### Source data
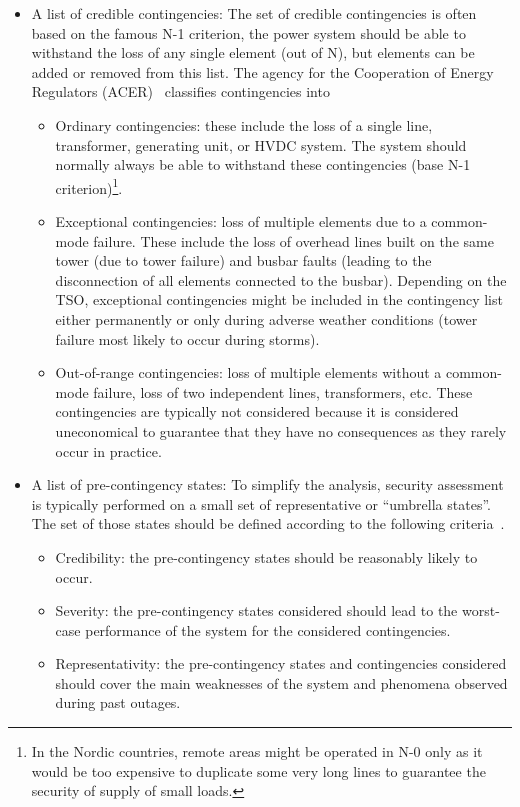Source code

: \begin{itemize}
    \item A list of credible contingencies: The set of credible contingencies is often based on the famous N-1 criterion, \ie the power system should be able to withstand the loss of any single element (out of N), but elements can be added or removed from this list. The agency for the Cooperation of Energy Regulators (ACER)~\cite{ACER_CSAM} classifies contingencies into
    \begin{itemize}
        \item Ordinary contingencies: these include the loss of a single line, transformer, generating unit, or HVDC system. The system should normally always be able to withstand these contingencies (base N-1 criterion)\footnote{In the Nordic countries, remote areas might be operated in N-0 only as it would be too expensive to duplicate some very long lines to guarantee the security of supply of small loads.}.
        \item Exceptional contingencies: loss of multiple elements due to a common-mode failure. These include the loss of overhead lines built on the same tower (due to tower failure) and busbar faults (leading to the disconnection of all elements connected to the busbar). Depending on the TSO, exceptional contingencies might be included in the contingency list either permanently or only during adverse weather conditions (\eg tower failure most likely to occur during storms).
        \item Out-of-range contingencies: loss of multiple elements without a common-mode failure, \eg loss of two independent lines, transformers, etc. These contingencies are typically not considered because it is considered uneconomical to guarantee that they have no consequences as they rarely occur in practice.
    \end{itemize}
    \item A list of pre-contingency states: To simplify the analysis, security assessment is typically performed on a small set of representative or ``umbrella states''. The set of those states should be defined according to the following criteria~\cite{CIGREreviewOfTools}.
    \begin{itemize}
        \item Credibility: the pre-contingency states should be reasonably likely to occur.
        \item Severity: the pre-contingency states considered should lead to the worst-case performance of the system for the considered contingencies.
        \item Representativity: the pre-contingency states and contingencies considered should cover the main weaknesses of the system and phenomena observed during past outages.

\end{itemize}
\end{itemize}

### Problem details
The lines above that hold the string "guarantee" are to be located and copied.

### Response for this exercise
        \item Ordinary contingencies: these include the loss of a single line, transformer, generating unit, or HVDC system. The system should normally always be able to withstand these contingencies (base N-1 criterion)\footnote{In the Nordic countries, remote areas might be operated in N-0 only as it would be too expensive to duplicate some very long lines to guarantee the security of supply of small loads.}.
        \item Out-of-range contingencies: loss of multiple elements without a common-mode failure, \eg loss of two independent lines, transformers, etc. These contingencies are typically not considered because it is considered uneconomical to guarantee that they have no consequences as they rarely occur in practice.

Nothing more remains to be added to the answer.